Identify every line in the records below that contains the word "been", and reproduce each one.

BEGIN Data

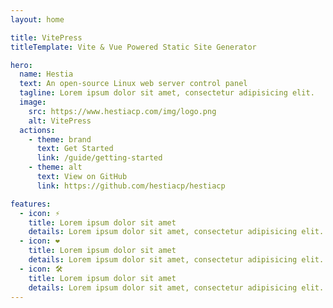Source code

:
 ```yaml
---
layout: home

title: VitePress
titleTemplate: Vite & Vue Powered Static Site Generator

hero:
  name: Hestia
  text: An open-source Linux web server control panel
  tagline: Lorem ipsum dolor sit amet, consectetur adipisicing elit.
  image:
    src: https://www.hestiacp.com/img/logo.png
    alt: VitePress
  actions:
    - theme: brand
      text: Get Started
      link: /guide/getting-started
    - theme: alt
      text: View on GitHub
      link: https://github.com/hestiacp/hestiacp

features:
  - icon: ⚡️
    title: Lorem ipsum dolor sit amet
    details: Lorem ipsum dolor sit amet, consectetur adipisicing elit. Veniam eius alias assumenda aliquam rerum fugit nemo quaerat sequi! Nulla, iusto.
  - icon: ❤️
    title: Lorem ipsum dolor sit amet
    details: Lorem ipsum dolor sit amet, consectetur adipisicing elit. Veniam eius alias assumenda aliquam rerum fugit nemo quaerat sequi! Nulla, iusto.
  - icon: 🛠️
    title: Lorem ipsum dolor sit amet
    details: Lorem ipsum dolor sit amet, consectetur adipisicing elit. Veniam eius alias assumenda aliquam rerum fugit nemo quaerat sequi! Nulla, iusto.
---
```

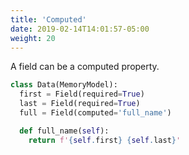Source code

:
 ```yaml
---
title: 'Computed'
date: 2019-02-14T14:01:57-05:00
weight: 20
---
```


A field can be a computed property.

```python
class Data(MemoryModel):
  first = Field(required=True)
  last = Field(required=True)
  full = Field(computed='full_name')

  def full_name(self):
    return f'{self.first} {self.last}'
```
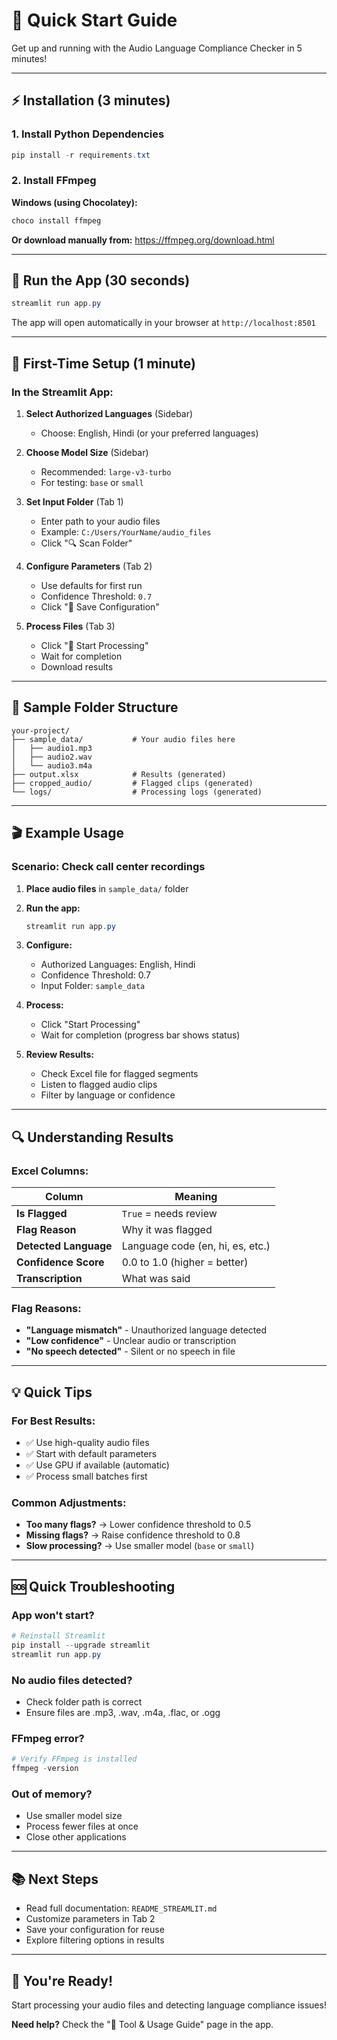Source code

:# 🚀 Quick Start Guide

Get up and running with the Audio Language Compliance Checker in 5 minutes!

---

## ⚡ Installation (3 minutes)

### 1. Install Python Dependencies

```powershell
pip install -r requirements.txt
```

### 2. Install FFmpeg

**Windows (using Chocolatey):**
```powershell
choco install ffmpeg
```

**Or download manually from:** https://ffmpeg.org/download.html

---

## 🎯 Run the App (30 seconds)

```powershell
streamlit run app.py
```

The app will open automatically in your browser at `http://localhost:8501`

---

## 📝 First-Time Setup (1 minute)

### In the Streamlit App:

1. **Select Authorized Languages** (Sidebar)
   - Choose: English, Hindi (or your preferred languages)

2. **Choose Model Size** (Sidebar)
   - Recommended: `large-v3-turbo`
   - For testing: `base` or `small`

3. **Set Input Folder** (Tab 1)
   - Enter path to your audio files
   - Example: `C:/Users/YourName/audio_files`
   - Click "🔍 Scan Folder"

4. **Configure Parameters** (Tab 2)
   - Use defaults for first run
   - Confidence Threshold: `0.7`
   - Click "💾 Save Configuration"

5. **Process Files** (Tab 3)
   - Click "🚀 Start Processing"
   - Wait for completion
   - Download results

---

## 📂 Sample Folder Structure

```
your-project/
├── sample_data/           # Your audio files here
│   ├── audio1.mp3
│   ├── audio2.wav
│   └── audio3.m4a
├── output.xlsx            # Results (generated)
├── cropped_audio/         # Flagged clips (generated)
└── logs/                  # Processing logs (generated)
```

---

## 🎬 Example Usage

### Scenario: Check call center recordings

1. **Place audio files** in `sample_data/` folder

2. **Run the app:**
   ```powershell
   streamlit run app.py
   ```

3. **Configure:**
   - Authorized Languages: English, Hindi
   - Confidence Threshold: 0.7
   - Input Folder: `sample_data`

4. **Process:**
   - Click "Start Processing"
   - Wait for completion (progress bar shows status)

5. **Review Results:**
   - Check Excel file for flagged segments
   - Listen to flagged audio clips
   - Filter by language or confidence

---

## 🔍 Understanding Results

### Excel Columns:

| Column | Meaning |
|--------|---------|
| **Is Flagged** | `True` = needs review |
| **Flag Reason** | Why it was flagged |
| **Detected Language** | Language code (en, hi, es, etc.) |
| **Confidence Score** | 0.0 to 1.0 (higher = better) |
| **Transcription** | What was said |

### Flag Reasons:

- **"Language mismatch"** - Unauthorized language detected
- **"Low confidence"** - Unclear audio or transcription
- **"No speech detected"** - Silent or no speech in file

---

## 💡 Quick Tips

### For Best Results:
- ✅ Use high-quality audio files
- ✅ Start with default parameters
- ✅ Use GPU if available (automatic)
- ✅ Process small batches first

### Common Adjustments:
- **Too many flags?** → Lower confidence threshold to 0.5
- **Missing flags?** → Raise confidence threshold to 0.8
- **Slow processing?** → Use smaller model (`base` or `small`)

---

## 🆘 Quick Troubleshooting

### App won't start?
```powershell
# Reinstall Streamlit
pip install --upgrade streamlit
streamlit run app.py
```

### No audio files detected?
- Check folder path is correct
- Ensure files are .mp3, .wav, .m4a, .flac, or .ogg

### FFmpeg error?
```powershell
# Verify FFmpeg is installed
ffmpeg -version
```

### Out of memory?
- Use smaller model size
- Process fewer files at once
- Close other applications

---

## 📚 Next Steps

- Read full documentation: `README_STREAMLIT.md`
- Customize parameters in Tab 2
- Save your configuration for reuse
- Explore filtering options in results

---

## 🎉 You're Ready!

Start processing your audio files and detecting language compliance issues!

**Need help?** Check the "📘 Tool & Usage Guide" page in the app.
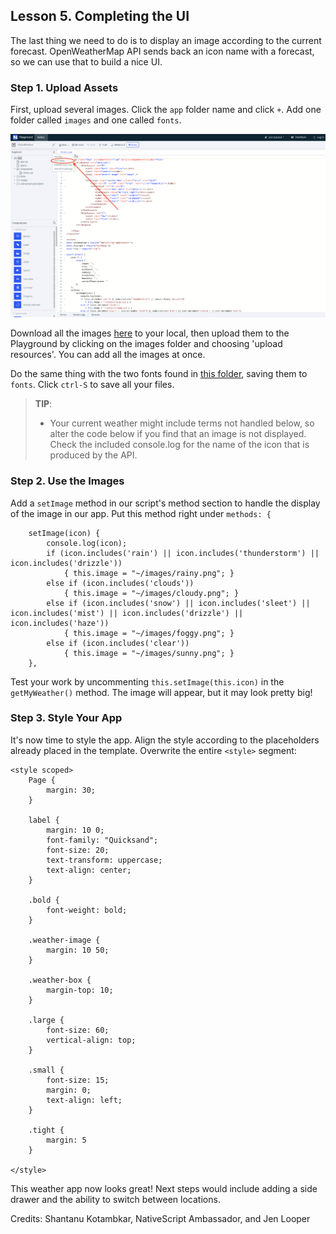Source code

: ## Lesson 5. Completing the UI

The last thing we need to do is to display an image according to the current forecast. OpenWeatherMap API sends back an icon name with a forecast, so we can use that to build a nice UI.

### Step 1. Upload Assets

First, upload several images. Click the `app` folder name and click `+`. Add one folder called `images` and one called `fonts`. 

![](images/add-folder-1.png)

Download all the images [here](https://github.com/jlooper/cleanweather/tree/master/app/images) to your local, then upload them to the Playground by clicking on the images folder and choosing 'upload resources'. You can add all the images at once. 

Do the same thing with the two fonts found in [this folder](https://github.com/jlooper/cleanweather/tree/master/app/fonts), saving them to `fonts`. Click `ctrl-S` to save all your files.

> **TIP**:
> * Your current weather might include terms not handled below, so alter the code below if you find that an image is not displayed. Check the included console.log for the name of the icon that is produced by the API.

### Step 2. Use the Images

Add a `setImage` method in our script's method section to handle the display of the image in our app. Put this method right under `methods: {`

```
    setImage(icon) { 
        console.log(icon); 
        if (icon.includes('rain') || icon.includes('thunderstorm') || icon.includes('drizzle'))
			{ this.image = "~/images/rainy.png"; } 
        else if (icon.includes('clouds')) 
        	{ this.image = "~/images/cloudy.png"; } 
        else if (icon.includes('snow') || icon.includes('sleet') || icon.includes('mist') || icon.includes('drizzle') || icon.includes('haze')) 
        	{ this.image = "~/images/foggy.png"; } 
        else if (icon.includes('clear'))
            { this.image = "~/images/sunny.png"; } 
    }, 

```
Test your work by uncommenting `this.setImage(this.icon)` in the `getMyWeather()` method. The image will appear, but it may look pretty big!

### Step 3. Style Your App

It's now time to style the app. Align the style according to the placeholders already placed in the template. Overwrite the entire `<style>` segment:

```
<style scoped>
	Page {
		margin: 30;
	}

	label {
		margin: 10 0;
		font-family: "Quicksand";
		font-size: 20;
		text-transform: uppercase;
		text-align: center;
	}

	.bold {
		font-weight: bold;
	}

	.weather-image {
		margin: 10 50;
	}

	.weather-box {
		margin-top: 10;
	}

	.large {
		font-size: 60;
		vertical-align: top;
	}

	.small {
		font-size: 15;
		margin: 0;
		text-align: left;
	}

	.tight {
		margin: 5
	}

</style>

```

This weather app now looks great! Next steps would include adding a side drawer and the ability to switch between locations. 

Credits: Shantanu Kotambkar, NativeScript Ambassador, and Jen Looper 
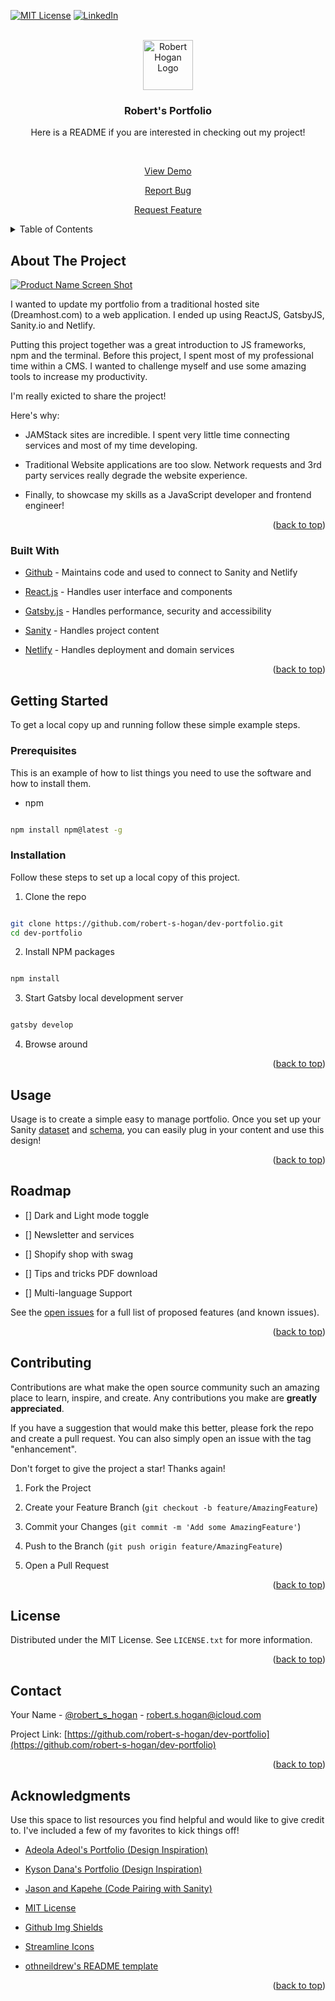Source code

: [![MIT License][license-shield]][license-url] [![LinkedIn][linkedin-shield]][linkedin-url]

<!-- PROJECT LOGO -->

<br  />

<div  align="center">

<a  href="https://github.com/robert-s-hogan/rsh-dev-gatsby-cloud-tailwindcss">

<img  src="https://res.cloudinary.com/dmfdjwwgb/image/upload/v1635442164/roberthogan.dev/RH_logo_black_qsdala.png"  alt="Robert Hogan Logo"  width="80"  height="80">

</a>

<h3  align="center">Robert's Portfolio</h3>

<p  align="center">

Here is a README if you are interested in checking out my project!

<br  />

<a  href="https://roberthogan.dev/">View Demo</a>

<a  href="https://github.com/robert-s-hogan/rsh-dev-gatsby-cloud-tailwindcss/issues">Report Bug</a>

<a  href="https://github.com/robert-s-hogan/rsh-dev-gatsby-cloud-tailwindcss/issues">Request Feature</a>

</p>

</div>

<!-- TABLE OF CONTENTS -->

<details>

<summary>Table of Contents</summary>

<ol>

<li>

<a  href="#about-the-project">About The Project</a>

<ul>

<li><a  href="#built-with">Built With</a></li>

</ul>

</li>

<li>

<a  href="#getting-started">Getting Started</a>

<ul>

<li><a  href="#prerequisites">Prerequisites</a></li>

<li><a  href="#installation">Installation</a></li>

</ul>

</li>

<li><a  href="#usage">Usage</a></li>

<li><a  href="#roadmap">Roadmap</a></li>

<li><a  href="#contributing">Contributing</a></li>

<li><a  href="#license">License</a></li>

<li><a  href="#contact">Contact</a></li>

<li><a  href="#acknowledgments">Acknowledgments</a></li>

</ol>

</details>

<!-- ABOUT THE PROJECT -->

## About The Project

[![Product Name Screen Shot][product-screenshot]](https://example.com)

I wanted to update my portfolio from a traditional hosted site (Dreamhost.com) to a web application. I ended up using ReactJS, GatsbyJS, Sanity.io and Netlify.

Putting this project together was a great introduction to JS frameworks, npm and the terminal. Before this project, I spent most of my professional time within a CMS. I wanted to challenge myself and use some amazing tools to increase my productivity.

I'm really exicted to share the project!

Here's why:

-   JAMStack sites are incredible. I spent very little time connecting services and most of my time developing.

-   Traditional Website applications are too slow. Network requests and 3rd party services really degrade the website experience.

-   Finally, to showcase my skills as a JavaScript developer and frontend engineer!

<p  align="right">(<a  href="#top">back to top</a>)</p>

### Built With

-   [Github](https://github.com/) - Maintains code and used to connect to Sanity and Netlify

-   [React.js](https://reactjs.org/) - Handles user interface and components

-   [Gatsby.js](https://gatsbyjs.org/) - Handles performance, security and accessibility

-   [Sanity](https://sanity.io) - Handles project content

-   [Netlify](https://www.netlify.com) - Handles deployment and domain services

<p  align="right">(<a  href="#top">back to top</a>)</p>

<!-- GETTING STARTED -->

## Getting Started

To get a local copy up and running follow these simple example steps.

### Prerequisites

This is an example of how to list things you need to use the software and how to install them.

-   npm

```sh

npm install npm@latest -g

```

### Installation

Follow these steps to set up a local copy of this project.

1. Clone the repo

```sh

git clone https://github.com/robert-s-hogan/dev-portfolio.git
cd dev-portfolio
```

2. Install NPM packages

```sh

npm install

```

3. Start Gatsby local development server

```js

gatsby develop

```

4. Browse around

<p  align="right">(<a  href="#top">back to top</a>)</p>

<!-- USAGE EXAMPLES -->

## Usage

Usage is to create a simple easy to manage portfolio. Once you set up your Sanity [dataset](https://www.sanity.io/docs/datasets) and [schema](https://www.sanity.io/docs/schema-types), you can easily plug in your content and use this design!

<p  align="right">(<a  href="#top">back to top</a>)</p>

<!-- ROADMAP -->

## Roadmap

-   [] Dark and Light mode toggle

-   [] Newsletter and services

-   [] Shopify shop with swag

-   [] Tips and tricks PDF download

-   [] Multi-language Support

See the [open issues](https://github.com/robert-s-hogan/dev-portfolio/issues) for a full list of proposed features (and known issues).

<p  align="right">(<a  href="#top">back to top</a>)</p>

<!-- CONTRIBUTING -->

## Contributing

Contributions are what make the open source community such an amazing place to learn, inspire, and create. Any contributions you make are **greatly appreciated**.

If you have a suggestion that would make this better, please fork the repo and create a pull request. You can also simply open an issue with the tag "enhancement".

Don't forget to give the project a star! Thanks again!

1. Fork the Project

2. Create your Feature Branch (`git checkout -b feature/AmazingFeature`)

3. Commit your Changes (`git commit -m 'Add some AmazingFeature'`)

4. Push to the Branch (`git push origin feature/AmazingFeature`)

5. Open a Pull Request

<p  align="right">(<a  href="#top">back to top</a>)</p>

<!-- LICENSE -->

## License

Distributed under the MIT License. See `LICENSE.txt` for more information.

<p  align="right">(<a  href="#top">back to top</a>)</p>

<!-- CONTACT -->

## Contact

Your Name - [@robert_s_hogan](https://twitter.com/robert_s_hogan) - robert.s.hogan@icloud.com

Project Link: [https://github.com/robert-s-hogan/dev-portfolio](https://github.com/robert-s-hogan/dev-portfolio)

<p  align="right">(<a  href="#top">back to top</a>)</p>

<!-- ACKNOWLEDGMENTS -->

## Acknowledgments

Use this space to list resources you find helpful and would like to give credit to. I've included a few of my favorites to kick things off!

-   [Adeola Adeol's Portfolio (Design Inspiration)](https://adeolaadeoti.netlify.app/)
-   [Kyson Dana's Portfolio (Design Inspiration)](https://www.kysondana.com/)
-   [Jason and Kapehe (Code Pairing with Sanity)](https://www.youtube.com/watch?v=Ll9AhRjmCBg&t=4469s&ab_channel=JasonLengstorf)
-   [MIT License](https://choosealicense.com/licenses/mit/)

-   [Github Img Shields](https://shields.io)
-   [Streamline Icons](https://streamlinehq.com/)
-   [othneildrew's README template](https://github.com/othneildrew/Best-README-Template)

<p  align="right">(<a  href="#top">back to top</a>)</p>

<!-- MARKDOWN LINKS & IMAGES -->

<!-- https://www.markdownguide.org/basic-syntax/#reference-style-links -->

[contributors-shield]: https://img.shields.io/github/contributors/othneildrew/Best-README-Template.svg?style=for-the-badge
[contributors-url]: https://github.com/robert-s-hogan/dev-portfolio/graphs/contributors
[forks-shield]: https://img.shields.io/github/forks/othneildrew/Best-README-Template.svg?style=for-the-badge
[forks-url]: https://github.com/robert-s-hogan/dev-portfolio/network/members
[stars-shield]: https://img.shields.io/github/stars/othneildrew/Best-README-Template.svg?style=for-the-badge
[stars-url]: https://github.com/robert-s-hogan/dev-portfolio/stargazers
[issues-shield]: https://img.shields.io/github/issues/othneildrew/Best-README-Template.svg?style=for-the-badge
[issues-url]: https://github.com/robert-s-hogan/dev-portfolio/issues
[license-shield]: https://img.shields.io/github/license/othneildrew/Best-README-Template.svg?style=for-the-badge
[license-url]: https://github.com/robert-s-hogan/dev-portfolio/blob/main/license.txt
[linkedin-shield]: https://img.shields.io/badge/-LinkedIn-black.svg?style=for-the-badge&logo=linkedin&colorB=555
[linkedin-url]: https://www.linkedin.com/in/robert-s-hogan
[product-screenshot]: https://res.cloudinary.com/dmfdjwwgb/image/upload/v1635445056/roberthogan.dev/README/roberthogandev-desktop_t4r0xa.png
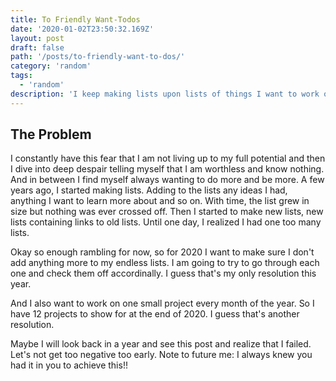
 ```yaml
---
title: To Friendly Want-Todos
date: '2020-01-02T23:50:32.169Z'
layout: post
draft: false
path: '/posts/to-friendly-want-to-dos/'
category: 'random'
tags:
  - 'random'
description: 'I keep making lists upon lists of things I want to work on, ideas I suddenly stumble upon, articles that look interesting and I find myself never following through on any of them.'
---
```


## The Problem

I constantly have this fear that I am not living up to my full potential and then I dive into deep despair telling myself that I am worthless and know nothing. And in between I find myself always wanting to do more and be more. A few years ago, I started making lists. Adding to the lists any ideas I had, anything I want to learn more about and so on. With time, the list grew in size but nothing was ever crossed off. Then I started to make new lists, new lists containing links to old lists. Until one day, I realized I had one too many lists.

Okay so enough rambling for now, so for 2020 I want to make sure I don't add anything more to my endless lists. I am going to try to go through each one and check them off accordinally. I guess that's my only resolution this year.

And I also want to work on one small project every month of the year. So I have 12 projects to show for at the end of 2020. I guess that's another resolution.

Maybe I will look back in a year and see this post and realize that I failed. Let's not get too negative too early.
Note to future me: I always knew you had it in you to achieve this!!
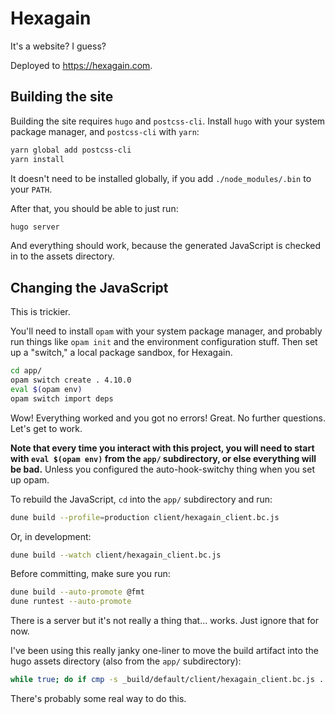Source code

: # Hexagain

It's a website? I guess?

Deployed to https://hexagain.com.

## Building the site

Building the site requires `hugo` and `postcss-cli`. Install `hugo` with your
system package manager, and `postcss-cli` with `yarn`:

```bash
yarn global add postcss-cli
yarn install
```

It doesn't need to be installed globally, if you add `./node_modules/.bin` to
your `PATH`.

After that, you should be able to just run:

```bash
hugo server
```

And everything should work, because the generated JavaScript is checked in to
the assets directory.

## Changing the JavaScript

This is trickier.

You'll need to install `opam` with your system package manager, and probably run
things like `opam init` and the environment configuration stuff. Then set up a
"switch," a local package sandbox, for Hexagain.

```bash
cd app/
opam switch create . 4.10.0
eval $(opam env)
opam switch import deps
```

Wow! Everything worked and you got no errors! Great. No further questions. Let's
get to work.

**Note that every time you interact with this project, you will need to start
with `eval $(opam env)` from the `app/` subdirectory, or else everything will
be bad.** Unless you configured the auto-hook-switchy thing when you set up
opam.

To rebuild the JavaScript, `cd` into the `app/` subdirectory and run:

```bash
dune build --profile=production client/hexagain_client.bc.js
```

Or, in development:

```bash
dune build --watch client/hexagain_client.bc.js
```

Before committing, make sure you run:

```bash
dune build --auto-promote @fmt
dune runtest --auto-promote
```

There is a server but it's not really a thing that... works. Just ignore that
for now.

I've been using this really janky one-liner to move the build artifact into the
hugo assets directory (also from the `app/` subdirectory):

```bash
while true; do if cmp -s _build/default/client/hexagain_client.bc.js ../assets/main.js; then : ; else echo update $(date); cp _build/default/client/hexagain_client.bc.js ../assets/main.js; fi; sleep 1; done
```

There's probably some real way to do this.
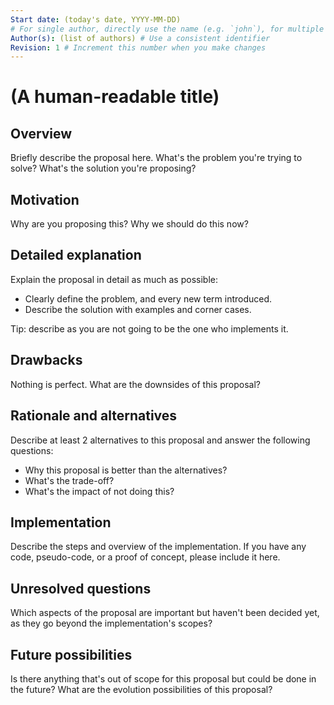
 ```yaml
---
Start date: (today's date, YYYY-MM-DD)
# For single author, directly use the name (e.g. `john`), for multiple authors, use a list of names (e.g. `[john, doe]`)
Author(s): (list of authors) # Use a consistent identifier
Revision: 1 # Increment this number when you make changes
---
```


# (A human-readable title)

## Overview

Briefly describe the proposal here. What's the problem you're trying to solve? What's the solution you're proposing?

## Motivation

Why are you proposing this? Why we should do this now?

## Detailed explanation

Explain the proposal in detail as much as possible:

- Clearly define the problem, and every new term introduced.
- Describe the solution with examples and corner cases.

Tip: describe as you are not going to be the one who implements it.

## Drawbacks

Nothing is perfect. What are the downsides of this proposal?

## Rationale and alternatives

Describe at least 2 alternatives to this proposal and answer the following questions:

- Why this proposal is better than the alternatives?
- What's the trade-off?
- What's the impact of not doing this?

## Implementation

Describe the steps and overview of the implementation. If you have any code, pseudo-code, or a proof of concept, please include it here.

## Unresolved questions

Which aspects of the proposal are important but haven't been decided yet, as they go beyond the implementation's scopes?

## Future possibilities

Is there anything that's out of scope for this proposal but could be done in the future? What are the evolution possibilities of this proposal?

END Data

(Solution for this task):
I've been using this really janky one-liner to move the build artifact into the
Which aspects of the proposal are important but haven't been decided yet, as they go beyond the implementation's scopes?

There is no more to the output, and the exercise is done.